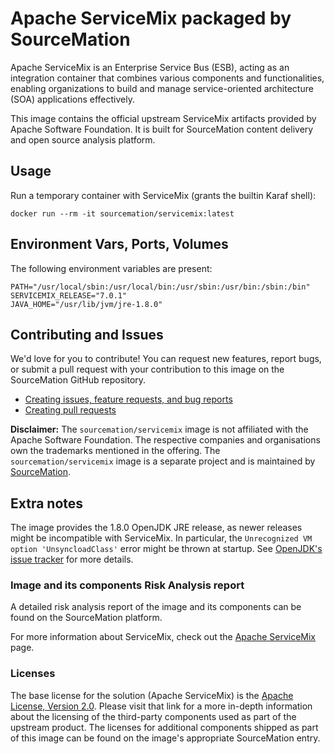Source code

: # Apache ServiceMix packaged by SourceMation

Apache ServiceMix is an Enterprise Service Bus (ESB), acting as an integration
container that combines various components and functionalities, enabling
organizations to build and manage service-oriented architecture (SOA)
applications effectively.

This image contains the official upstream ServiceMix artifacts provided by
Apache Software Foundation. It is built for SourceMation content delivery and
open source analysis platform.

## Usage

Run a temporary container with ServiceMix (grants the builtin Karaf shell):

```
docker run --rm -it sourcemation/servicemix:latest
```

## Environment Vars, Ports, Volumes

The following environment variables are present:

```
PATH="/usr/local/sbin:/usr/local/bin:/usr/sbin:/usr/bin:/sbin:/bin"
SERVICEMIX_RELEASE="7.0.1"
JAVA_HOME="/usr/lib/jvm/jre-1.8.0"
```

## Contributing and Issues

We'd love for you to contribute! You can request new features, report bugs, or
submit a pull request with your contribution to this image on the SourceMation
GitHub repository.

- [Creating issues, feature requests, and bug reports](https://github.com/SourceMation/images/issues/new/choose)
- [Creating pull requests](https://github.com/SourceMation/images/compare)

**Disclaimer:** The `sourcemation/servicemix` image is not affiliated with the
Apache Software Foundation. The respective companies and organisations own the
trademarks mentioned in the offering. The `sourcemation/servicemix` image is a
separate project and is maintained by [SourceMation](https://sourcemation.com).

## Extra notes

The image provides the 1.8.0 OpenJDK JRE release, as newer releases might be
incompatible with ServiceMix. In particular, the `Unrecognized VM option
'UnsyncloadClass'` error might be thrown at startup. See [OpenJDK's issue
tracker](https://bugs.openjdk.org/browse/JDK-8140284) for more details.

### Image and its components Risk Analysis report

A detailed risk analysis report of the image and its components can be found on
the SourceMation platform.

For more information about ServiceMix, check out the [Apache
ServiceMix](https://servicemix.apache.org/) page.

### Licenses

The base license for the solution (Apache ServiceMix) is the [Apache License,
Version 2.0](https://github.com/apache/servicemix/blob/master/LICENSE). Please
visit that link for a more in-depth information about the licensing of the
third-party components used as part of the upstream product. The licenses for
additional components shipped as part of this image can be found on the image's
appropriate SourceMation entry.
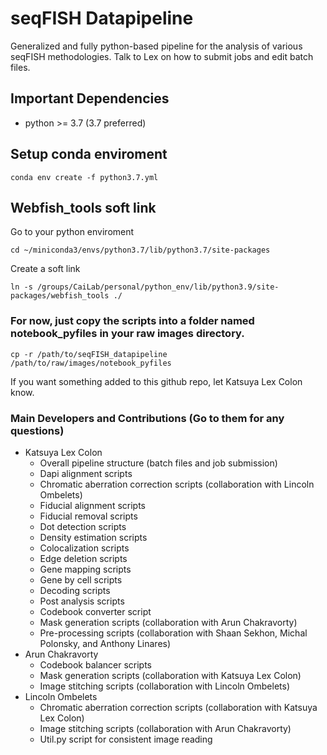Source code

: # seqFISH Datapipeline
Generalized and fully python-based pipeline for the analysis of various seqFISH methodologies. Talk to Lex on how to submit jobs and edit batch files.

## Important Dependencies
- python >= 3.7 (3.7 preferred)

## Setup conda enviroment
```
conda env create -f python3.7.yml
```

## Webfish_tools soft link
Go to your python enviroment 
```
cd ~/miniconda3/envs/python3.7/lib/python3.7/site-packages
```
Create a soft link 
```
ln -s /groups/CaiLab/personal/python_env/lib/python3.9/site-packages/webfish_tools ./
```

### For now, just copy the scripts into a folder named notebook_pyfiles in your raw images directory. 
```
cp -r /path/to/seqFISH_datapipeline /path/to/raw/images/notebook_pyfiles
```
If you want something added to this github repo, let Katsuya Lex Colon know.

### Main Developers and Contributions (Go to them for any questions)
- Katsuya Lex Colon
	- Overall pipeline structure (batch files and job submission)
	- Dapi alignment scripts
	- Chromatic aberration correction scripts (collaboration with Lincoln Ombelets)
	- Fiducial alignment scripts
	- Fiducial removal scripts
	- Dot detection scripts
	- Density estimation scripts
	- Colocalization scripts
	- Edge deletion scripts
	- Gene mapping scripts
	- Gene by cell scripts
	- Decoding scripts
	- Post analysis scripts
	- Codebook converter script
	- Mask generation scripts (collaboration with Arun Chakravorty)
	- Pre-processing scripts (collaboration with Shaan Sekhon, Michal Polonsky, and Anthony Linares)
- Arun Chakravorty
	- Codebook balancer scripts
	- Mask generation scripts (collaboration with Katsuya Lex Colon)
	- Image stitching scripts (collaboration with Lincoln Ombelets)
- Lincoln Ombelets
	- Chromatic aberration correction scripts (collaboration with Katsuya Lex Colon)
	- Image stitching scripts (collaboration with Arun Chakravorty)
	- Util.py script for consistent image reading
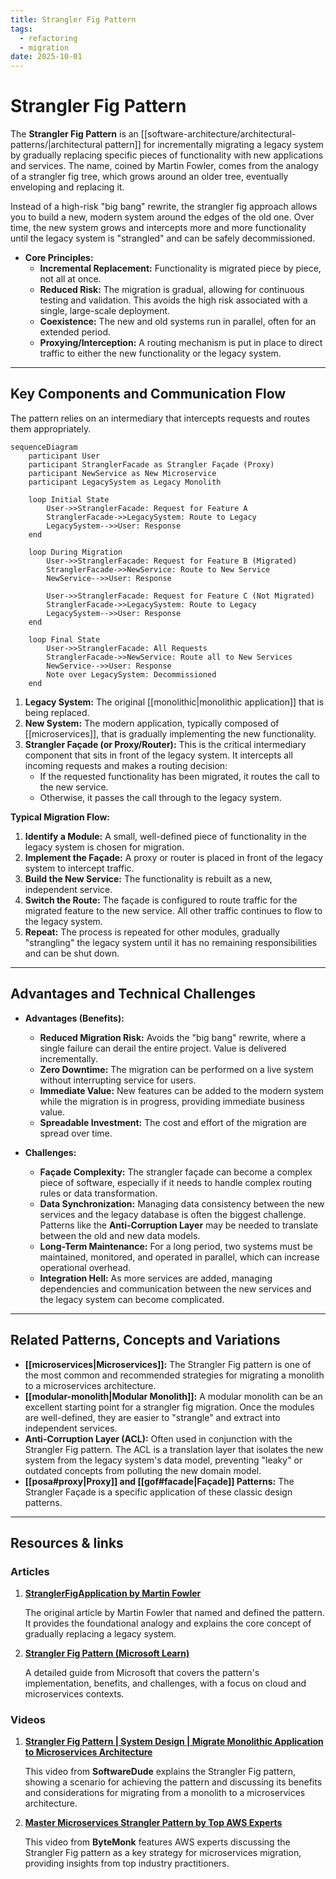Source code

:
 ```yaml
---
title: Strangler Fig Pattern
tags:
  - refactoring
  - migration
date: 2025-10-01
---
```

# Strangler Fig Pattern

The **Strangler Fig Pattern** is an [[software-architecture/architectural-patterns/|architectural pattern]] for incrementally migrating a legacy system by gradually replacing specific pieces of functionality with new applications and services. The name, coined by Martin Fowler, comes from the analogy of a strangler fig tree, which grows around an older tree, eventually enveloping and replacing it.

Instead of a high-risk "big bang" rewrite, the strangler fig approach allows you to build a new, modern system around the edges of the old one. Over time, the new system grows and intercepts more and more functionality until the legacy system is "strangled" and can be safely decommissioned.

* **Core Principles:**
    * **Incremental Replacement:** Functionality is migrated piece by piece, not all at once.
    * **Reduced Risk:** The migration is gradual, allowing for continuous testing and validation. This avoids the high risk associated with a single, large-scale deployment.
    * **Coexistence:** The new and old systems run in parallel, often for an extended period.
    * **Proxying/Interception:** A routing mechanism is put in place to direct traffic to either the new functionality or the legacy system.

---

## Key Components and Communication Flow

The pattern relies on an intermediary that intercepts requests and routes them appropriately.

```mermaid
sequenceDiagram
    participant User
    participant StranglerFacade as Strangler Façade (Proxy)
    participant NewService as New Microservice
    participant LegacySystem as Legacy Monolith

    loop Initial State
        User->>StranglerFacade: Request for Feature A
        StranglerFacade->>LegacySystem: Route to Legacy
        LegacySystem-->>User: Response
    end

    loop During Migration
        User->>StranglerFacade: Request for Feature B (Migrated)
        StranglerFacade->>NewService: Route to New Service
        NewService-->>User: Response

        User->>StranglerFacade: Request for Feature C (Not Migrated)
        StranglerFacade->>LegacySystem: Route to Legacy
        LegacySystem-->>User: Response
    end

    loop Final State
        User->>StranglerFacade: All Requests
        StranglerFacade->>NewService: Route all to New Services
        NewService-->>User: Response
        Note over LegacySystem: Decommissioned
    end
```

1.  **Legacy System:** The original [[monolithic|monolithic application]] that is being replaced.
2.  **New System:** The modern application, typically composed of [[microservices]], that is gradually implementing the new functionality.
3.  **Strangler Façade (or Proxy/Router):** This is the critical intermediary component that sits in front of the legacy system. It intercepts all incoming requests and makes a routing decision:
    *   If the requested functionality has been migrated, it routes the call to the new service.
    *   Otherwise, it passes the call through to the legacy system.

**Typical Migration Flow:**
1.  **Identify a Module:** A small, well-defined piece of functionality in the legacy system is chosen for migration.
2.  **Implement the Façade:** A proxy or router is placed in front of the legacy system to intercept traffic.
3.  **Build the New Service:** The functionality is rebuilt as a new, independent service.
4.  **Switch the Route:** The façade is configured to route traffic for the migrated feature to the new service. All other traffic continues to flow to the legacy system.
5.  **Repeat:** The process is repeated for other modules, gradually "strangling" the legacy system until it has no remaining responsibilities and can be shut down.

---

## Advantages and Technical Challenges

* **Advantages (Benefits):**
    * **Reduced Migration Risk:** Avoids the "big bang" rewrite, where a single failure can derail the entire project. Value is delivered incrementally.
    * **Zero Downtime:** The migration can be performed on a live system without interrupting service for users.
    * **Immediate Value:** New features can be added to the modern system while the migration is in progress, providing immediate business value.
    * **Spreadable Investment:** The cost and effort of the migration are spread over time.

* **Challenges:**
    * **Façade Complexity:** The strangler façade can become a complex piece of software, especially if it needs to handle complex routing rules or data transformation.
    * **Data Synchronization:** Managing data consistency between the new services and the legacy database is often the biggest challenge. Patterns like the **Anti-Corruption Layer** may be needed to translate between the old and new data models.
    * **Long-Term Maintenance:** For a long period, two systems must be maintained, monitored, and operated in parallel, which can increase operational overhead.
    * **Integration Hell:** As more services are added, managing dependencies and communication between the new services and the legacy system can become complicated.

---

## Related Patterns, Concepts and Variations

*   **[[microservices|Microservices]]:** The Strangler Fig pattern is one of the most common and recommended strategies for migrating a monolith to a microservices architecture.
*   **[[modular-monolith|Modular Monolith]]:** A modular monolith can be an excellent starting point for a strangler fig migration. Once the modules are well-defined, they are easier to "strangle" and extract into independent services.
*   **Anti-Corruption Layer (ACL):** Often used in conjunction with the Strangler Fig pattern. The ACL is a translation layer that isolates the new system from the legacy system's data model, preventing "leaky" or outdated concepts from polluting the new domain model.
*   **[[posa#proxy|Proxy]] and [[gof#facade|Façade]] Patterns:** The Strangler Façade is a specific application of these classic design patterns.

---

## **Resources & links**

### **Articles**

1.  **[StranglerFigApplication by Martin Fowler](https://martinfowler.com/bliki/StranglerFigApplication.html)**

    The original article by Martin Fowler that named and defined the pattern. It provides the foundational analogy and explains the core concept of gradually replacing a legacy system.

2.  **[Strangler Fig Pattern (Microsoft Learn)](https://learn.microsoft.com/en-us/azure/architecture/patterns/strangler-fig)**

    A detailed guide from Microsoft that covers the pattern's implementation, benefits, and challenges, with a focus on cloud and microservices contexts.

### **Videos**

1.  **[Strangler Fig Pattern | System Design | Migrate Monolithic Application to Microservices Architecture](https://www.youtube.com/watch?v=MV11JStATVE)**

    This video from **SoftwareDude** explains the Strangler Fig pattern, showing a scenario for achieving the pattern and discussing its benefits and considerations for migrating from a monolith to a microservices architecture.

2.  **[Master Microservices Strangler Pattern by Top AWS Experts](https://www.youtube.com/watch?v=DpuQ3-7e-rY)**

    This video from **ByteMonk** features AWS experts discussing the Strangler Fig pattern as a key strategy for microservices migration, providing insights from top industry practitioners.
- - - - - - -
• [Assigned task]: Restate word for word the lines running from the first line of the material to the line containing "### Image and", inclusive, and drop every picture.

• [Response below]:
Source code

: # Apache ServiceMix packaged by SourceMation

Apache ServiceMix is an Enterprise Service Bus (ESB), acting as an integration
container that combines various components and functionalities, enabling
organizations to build and manage service-oriented architecture (SOA)
applications effectively.

This image contains the official upstream ServiceMix artifacts provided by
Apache Software Foundation. It is built for SourceMation content delivery and
open source analysis platform.

## Usage

Run a temporary container with ServiceMix (grants the builtin Karaf shell):

```
docker run --rm -it sourcemation/servicemix:latest
```

## Environment Vars, Ports, Volumes

The following environment variables are present:

```
PATH="/usr/local/sbin:/usr/local/bin:/usr/sbin:/usr/bin:/sbin:/bin"
SERVICEMIX_RELEASE="7.0.1"
JAVA_HOME="/usr/lib/jvm/jre-1.8.0"
```

## Contributing and Issues

We'd love for you to contribute! You can request new features, report bugs, or
submit a pull request with your contribution to this image on the SourceMation
GitHub repository.

- [Creating issues, feature requests, and bug reports](https://github.com/SourceMation/images/issues/new/choose)
- [Creating pull requests](https://github.com/SourceMation/images/compare)

**Disclaimer:** The `sourcemation/servicemix` image is not affiliated with the
Apache Software Foundation. The respective companies and organisations own the
trademarks mentioned in the offering. The `sourcemation/servicemix` image is a
separate project and is maintained by [SourceMation](https://sourcemation.com).

## Extra notes

The image provides the 1.8.0 OpenJDK JRE release, as newer releases might be
incompatible with ServiceMix. In particular, the `Unrecognized VM option
'UnsyncloadClass'` error might be thrown at startup. See [OpenJDK's issue
tracker](https://bugs.openjdk.org/browse/JDK-8140284) for more details.

### Image and its components Risk Analysis report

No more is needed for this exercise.